- Material supplied:
<<<<
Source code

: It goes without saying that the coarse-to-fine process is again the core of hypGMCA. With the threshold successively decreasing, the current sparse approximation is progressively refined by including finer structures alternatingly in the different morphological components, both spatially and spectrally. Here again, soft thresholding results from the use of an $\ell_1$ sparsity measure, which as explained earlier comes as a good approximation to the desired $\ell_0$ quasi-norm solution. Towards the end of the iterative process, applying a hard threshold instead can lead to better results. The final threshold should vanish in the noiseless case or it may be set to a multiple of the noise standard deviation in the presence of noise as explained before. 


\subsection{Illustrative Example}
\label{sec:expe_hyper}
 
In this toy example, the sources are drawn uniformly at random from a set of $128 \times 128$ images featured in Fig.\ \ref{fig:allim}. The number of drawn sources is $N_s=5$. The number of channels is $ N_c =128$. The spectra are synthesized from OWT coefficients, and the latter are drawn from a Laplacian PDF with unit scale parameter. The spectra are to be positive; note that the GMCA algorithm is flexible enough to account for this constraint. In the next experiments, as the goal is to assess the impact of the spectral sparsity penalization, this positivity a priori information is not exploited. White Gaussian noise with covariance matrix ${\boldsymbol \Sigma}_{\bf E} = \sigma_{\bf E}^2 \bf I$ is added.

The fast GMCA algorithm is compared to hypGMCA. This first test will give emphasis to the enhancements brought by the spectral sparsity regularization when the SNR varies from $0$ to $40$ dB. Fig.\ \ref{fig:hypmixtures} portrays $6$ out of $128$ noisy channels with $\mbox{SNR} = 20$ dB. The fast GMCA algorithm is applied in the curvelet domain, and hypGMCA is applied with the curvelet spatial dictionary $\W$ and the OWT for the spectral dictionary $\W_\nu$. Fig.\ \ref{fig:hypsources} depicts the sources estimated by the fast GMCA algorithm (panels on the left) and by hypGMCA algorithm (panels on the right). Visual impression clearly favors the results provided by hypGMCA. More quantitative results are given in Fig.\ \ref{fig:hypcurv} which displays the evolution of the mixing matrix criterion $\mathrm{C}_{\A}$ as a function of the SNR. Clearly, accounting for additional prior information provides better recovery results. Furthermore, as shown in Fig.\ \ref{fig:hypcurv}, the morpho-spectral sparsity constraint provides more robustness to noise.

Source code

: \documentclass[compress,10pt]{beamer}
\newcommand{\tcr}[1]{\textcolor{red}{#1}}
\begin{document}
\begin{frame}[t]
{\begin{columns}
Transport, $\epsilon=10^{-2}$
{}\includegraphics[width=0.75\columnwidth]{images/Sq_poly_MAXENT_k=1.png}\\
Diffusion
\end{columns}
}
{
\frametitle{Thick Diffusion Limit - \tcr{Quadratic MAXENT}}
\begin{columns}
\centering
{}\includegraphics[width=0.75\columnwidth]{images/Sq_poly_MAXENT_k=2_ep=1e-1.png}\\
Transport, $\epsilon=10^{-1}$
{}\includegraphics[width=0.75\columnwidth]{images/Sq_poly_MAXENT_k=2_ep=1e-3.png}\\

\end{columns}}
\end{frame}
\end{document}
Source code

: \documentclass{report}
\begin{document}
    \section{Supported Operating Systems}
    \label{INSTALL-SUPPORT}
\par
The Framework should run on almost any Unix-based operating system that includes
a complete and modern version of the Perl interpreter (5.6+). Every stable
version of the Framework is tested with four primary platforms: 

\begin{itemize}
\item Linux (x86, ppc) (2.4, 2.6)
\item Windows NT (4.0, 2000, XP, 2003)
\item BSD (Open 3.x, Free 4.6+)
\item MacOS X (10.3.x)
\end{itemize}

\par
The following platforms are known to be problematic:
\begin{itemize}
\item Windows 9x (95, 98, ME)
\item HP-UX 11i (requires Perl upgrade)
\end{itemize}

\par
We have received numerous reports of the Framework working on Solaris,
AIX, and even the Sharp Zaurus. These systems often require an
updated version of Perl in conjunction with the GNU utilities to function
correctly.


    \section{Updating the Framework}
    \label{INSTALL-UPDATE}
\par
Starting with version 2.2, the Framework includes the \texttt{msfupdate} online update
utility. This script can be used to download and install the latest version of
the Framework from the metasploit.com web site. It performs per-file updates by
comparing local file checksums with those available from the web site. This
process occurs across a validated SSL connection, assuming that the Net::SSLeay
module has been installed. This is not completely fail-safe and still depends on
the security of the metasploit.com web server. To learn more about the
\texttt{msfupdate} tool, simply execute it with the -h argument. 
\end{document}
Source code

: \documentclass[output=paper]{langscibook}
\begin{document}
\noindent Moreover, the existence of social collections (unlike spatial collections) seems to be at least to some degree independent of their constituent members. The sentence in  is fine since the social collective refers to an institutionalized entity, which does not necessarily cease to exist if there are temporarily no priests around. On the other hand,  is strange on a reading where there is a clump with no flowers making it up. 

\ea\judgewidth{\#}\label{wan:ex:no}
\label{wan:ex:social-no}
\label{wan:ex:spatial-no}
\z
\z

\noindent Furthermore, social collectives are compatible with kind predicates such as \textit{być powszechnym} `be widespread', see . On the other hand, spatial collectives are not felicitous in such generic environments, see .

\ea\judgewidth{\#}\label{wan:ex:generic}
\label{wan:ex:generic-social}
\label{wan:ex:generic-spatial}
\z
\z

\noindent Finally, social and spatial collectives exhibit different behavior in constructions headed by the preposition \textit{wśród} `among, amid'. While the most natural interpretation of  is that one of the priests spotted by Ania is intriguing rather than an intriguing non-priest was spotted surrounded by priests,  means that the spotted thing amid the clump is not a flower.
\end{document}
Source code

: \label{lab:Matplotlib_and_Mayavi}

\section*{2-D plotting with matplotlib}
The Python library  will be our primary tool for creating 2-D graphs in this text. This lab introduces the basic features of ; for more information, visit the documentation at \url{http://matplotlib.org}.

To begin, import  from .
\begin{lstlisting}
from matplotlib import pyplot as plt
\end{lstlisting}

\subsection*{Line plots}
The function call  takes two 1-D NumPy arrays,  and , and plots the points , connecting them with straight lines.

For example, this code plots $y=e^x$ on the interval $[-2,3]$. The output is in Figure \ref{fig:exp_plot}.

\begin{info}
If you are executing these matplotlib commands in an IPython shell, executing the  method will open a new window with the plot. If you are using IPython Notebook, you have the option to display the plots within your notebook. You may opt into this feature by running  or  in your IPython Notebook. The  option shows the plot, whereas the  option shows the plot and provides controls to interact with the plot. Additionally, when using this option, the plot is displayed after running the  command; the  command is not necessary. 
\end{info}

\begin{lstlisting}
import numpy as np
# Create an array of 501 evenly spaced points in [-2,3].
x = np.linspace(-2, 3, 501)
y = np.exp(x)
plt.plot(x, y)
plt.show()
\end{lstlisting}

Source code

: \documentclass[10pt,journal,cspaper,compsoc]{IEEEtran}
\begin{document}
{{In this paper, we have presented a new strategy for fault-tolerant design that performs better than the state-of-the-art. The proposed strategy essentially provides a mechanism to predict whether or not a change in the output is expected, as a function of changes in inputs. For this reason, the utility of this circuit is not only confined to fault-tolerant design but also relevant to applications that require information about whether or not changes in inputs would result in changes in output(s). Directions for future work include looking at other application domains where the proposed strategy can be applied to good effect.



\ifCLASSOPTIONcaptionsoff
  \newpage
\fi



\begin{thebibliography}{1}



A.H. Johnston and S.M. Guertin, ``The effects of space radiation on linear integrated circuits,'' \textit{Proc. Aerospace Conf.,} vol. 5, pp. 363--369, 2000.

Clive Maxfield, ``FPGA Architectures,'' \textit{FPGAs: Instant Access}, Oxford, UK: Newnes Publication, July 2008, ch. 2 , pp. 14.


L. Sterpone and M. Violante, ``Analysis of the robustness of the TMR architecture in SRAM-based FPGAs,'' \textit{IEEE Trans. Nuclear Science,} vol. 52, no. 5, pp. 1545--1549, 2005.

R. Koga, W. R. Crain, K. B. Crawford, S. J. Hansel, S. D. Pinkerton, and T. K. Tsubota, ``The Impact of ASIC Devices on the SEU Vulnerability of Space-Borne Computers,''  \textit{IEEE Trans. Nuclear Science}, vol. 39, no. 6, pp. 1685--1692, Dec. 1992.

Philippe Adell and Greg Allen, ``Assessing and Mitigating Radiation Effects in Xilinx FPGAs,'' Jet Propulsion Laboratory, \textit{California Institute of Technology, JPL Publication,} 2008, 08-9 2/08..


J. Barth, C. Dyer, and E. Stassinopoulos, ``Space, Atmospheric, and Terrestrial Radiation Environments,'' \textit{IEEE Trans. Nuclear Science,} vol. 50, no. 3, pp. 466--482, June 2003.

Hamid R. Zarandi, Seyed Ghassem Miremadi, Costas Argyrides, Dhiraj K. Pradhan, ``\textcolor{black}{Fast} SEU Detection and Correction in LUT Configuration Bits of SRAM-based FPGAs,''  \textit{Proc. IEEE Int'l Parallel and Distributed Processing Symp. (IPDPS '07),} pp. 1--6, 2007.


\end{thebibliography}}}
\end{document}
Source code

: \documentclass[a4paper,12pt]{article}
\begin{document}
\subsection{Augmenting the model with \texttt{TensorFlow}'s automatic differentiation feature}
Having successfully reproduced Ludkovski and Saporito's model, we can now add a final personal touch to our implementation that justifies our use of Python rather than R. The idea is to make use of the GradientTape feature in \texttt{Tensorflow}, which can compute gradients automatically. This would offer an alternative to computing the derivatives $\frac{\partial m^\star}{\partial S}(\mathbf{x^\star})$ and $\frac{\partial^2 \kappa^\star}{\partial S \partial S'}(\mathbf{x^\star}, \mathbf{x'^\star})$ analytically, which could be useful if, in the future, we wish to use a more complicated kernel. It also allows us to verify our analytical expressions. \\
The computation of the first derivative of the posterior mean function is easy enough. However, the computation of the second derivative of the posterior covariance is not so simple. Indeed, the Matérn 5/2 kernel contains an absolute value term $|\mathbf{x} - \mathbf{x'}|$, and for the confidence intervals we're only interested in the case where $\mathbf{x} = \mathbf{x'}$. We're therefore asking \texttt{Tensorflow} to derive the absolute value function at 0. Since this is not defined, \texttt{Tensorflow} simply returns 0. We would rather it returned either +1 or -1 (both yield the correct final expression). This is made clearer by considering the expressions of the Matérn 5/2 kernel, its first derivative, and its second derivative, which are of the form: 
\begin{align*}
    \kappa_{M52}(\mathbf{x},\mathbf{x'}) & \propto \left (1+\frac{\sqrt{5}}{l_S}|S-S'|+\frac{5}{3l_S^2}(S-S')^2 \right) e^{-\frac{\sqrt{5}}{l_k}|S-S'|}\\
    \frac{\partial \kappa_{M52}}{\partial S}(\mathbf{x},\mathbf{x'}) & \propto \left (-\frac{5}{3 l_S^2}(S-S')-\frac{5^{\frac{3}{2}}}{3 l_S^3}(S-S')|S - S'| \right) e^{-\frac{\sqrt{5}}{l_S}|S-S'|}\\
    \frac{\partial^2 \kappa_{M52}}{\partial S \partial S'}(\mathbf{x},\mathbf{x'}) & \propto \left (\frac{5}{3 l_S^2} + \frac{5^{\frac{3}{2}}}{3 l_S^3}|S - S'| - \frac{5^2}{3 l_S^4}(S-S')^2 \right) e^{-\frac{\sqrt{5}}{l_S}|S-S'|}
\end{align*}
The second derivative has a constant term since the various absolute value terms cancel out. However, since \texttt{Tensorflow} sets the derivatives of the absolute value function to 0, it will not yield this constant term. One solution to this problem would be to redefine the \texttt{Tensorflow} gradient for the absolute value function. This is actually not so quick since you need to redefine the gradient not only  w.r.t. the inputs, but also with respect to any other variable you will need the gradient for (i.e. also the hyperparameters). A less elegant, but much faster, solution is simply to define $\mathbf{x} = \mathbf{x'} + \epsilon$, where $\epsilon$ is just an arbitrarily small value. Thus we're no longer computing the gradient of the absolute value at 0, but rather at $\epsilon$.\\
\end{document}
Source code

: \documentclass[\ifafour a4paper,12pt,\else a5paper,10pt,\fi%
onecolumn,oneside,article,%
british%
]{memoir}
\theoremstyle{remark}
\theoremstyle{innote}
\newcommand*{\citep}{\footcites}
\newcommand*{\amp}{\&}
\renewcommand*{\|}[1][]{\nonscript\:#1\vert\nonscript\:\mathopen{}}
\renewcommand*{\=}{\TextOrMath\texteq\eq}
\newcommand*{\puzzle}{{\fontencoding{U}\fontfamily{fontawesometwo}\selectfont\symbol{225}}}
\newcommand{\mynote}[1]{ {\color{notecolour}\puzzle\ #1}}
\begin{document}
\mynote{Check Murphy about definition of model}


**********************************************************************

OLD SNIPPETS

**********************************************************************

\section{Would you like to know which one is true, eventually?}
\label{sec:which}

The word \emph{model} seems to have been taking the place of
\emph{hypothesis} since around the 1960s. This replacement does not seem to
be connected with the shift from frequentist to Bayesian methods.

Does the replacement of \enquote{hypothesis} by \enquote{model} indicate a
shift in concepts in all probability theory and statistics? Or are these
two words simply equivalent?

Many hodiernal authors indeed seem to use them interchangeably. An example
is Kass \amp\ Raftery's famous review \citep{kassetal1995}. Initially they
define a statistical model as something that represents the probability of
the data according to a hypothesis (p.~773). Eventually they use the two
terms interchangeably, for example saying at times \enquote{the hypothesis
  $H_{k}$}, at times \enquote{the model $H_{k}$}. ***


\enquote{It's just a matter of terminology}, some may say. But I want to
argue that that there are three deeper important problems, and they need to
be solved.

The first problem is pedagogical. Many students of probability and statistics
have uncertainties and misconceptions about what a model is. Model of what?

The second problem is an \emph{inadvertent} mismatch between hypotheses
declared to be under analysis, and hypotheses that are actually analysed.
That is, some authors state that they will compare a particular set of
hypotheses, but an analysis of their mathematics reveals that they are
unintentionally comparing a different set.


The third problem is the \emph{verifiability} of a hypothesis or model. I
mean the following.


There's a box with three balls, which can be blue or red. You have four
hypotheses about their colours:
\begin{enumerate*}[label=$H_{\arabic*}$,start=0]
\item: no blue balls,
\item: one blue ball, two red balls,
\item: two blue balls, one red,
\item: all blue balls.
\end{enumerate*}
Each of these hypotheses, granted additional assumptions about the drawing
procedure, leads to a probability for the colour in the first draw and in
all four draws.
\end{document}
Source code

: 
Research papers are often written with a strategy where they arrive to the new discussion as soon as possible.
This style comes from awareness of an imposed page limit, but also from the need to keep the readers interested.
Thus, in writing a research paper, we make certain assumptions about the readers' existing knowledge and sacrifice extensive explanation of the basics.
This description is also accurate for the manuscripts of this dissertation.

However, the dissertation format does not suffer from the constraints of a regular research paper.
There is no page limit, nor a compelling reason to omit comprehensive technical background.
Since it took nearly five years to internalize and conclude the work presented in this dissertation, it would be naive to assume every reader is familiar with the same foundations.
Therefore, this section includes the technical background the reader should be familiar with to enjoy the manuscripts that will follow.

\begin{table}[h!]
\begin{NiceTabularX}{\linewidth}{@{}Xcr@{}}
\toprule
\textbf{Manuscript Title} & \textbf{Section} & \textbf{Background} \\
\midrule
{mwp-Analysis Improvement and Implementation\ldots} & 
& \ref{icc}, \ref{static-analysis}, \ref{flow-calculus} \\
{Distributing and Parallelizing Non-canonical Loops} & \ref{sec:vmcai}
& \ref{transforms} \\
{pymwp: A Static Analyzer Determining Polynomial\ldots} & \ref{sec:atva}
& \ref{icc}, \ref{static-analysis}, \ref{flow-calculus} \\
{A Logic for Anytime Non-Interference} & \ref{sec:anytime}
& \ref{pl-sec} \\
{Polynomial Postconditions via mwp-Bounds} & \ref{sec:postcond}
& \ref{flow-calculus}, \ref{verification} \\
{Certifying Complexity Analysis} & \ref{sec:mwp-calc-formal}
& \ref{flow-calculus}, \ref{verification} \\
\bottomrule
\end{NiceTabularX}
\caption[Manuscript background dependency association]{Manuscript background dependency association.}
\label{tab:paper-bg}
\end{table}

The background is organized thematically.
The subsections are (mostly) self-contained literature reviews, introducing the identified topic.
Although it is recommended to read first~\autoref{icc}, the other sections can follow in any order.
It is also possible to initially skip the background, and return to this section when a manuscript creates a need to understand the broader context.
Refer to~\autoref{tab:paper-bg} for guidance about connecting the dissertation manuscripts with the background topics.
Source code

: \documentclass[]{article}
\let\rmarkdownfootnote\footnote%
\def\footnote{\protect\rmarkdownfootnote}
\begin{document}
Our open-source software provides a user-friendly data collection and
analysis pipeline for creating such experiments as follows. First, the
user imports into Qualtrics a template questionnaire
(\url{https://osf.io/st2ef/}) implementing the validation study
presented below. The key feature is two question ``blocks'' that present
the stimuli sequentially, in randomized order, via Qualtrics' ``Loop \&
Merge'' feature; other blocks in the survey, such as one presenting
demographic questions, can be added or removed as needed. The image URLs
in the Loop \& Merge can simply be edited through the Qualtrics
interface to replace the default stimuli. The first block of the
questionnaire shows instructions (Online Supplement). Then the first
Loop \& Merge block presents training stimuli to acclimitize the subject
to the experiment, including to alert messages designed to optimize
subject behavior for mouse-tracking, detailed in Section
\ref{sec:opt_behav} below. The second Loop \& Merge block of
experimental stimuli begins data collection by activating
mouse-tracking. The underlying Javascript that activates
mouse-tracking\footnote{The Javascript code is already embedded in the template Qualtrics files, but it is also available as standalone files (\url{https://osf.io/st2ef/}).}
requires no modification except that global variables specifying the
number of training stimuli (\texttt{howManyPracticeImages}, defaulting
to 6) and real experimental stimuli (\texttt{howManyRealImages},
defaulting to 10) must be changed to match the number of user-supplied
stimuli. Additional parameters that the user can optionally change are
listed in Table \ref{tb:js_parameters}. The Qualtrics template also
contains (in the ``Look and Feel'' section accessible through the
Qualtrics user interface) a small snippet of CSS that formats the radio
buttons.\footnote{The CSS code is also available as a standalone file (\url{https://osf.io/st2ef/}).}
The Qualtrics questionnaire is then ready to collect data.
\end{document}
>>>>
- Your assignment:
Lines above that include the string "generic" need to be copied.

- Finished exercise:
\noindent Furthermore, social collectives are compatible with kind predicates such as \textit{być powszechnym} `be widespread', see . On the other hand, spatial collectives are not felicitous in such generic environments, see .
\ea\judgewidth{\#}\label{wan:ex:generic}
\label{wan:ex:generic-social}
\label{wan:ex:generic-spatial}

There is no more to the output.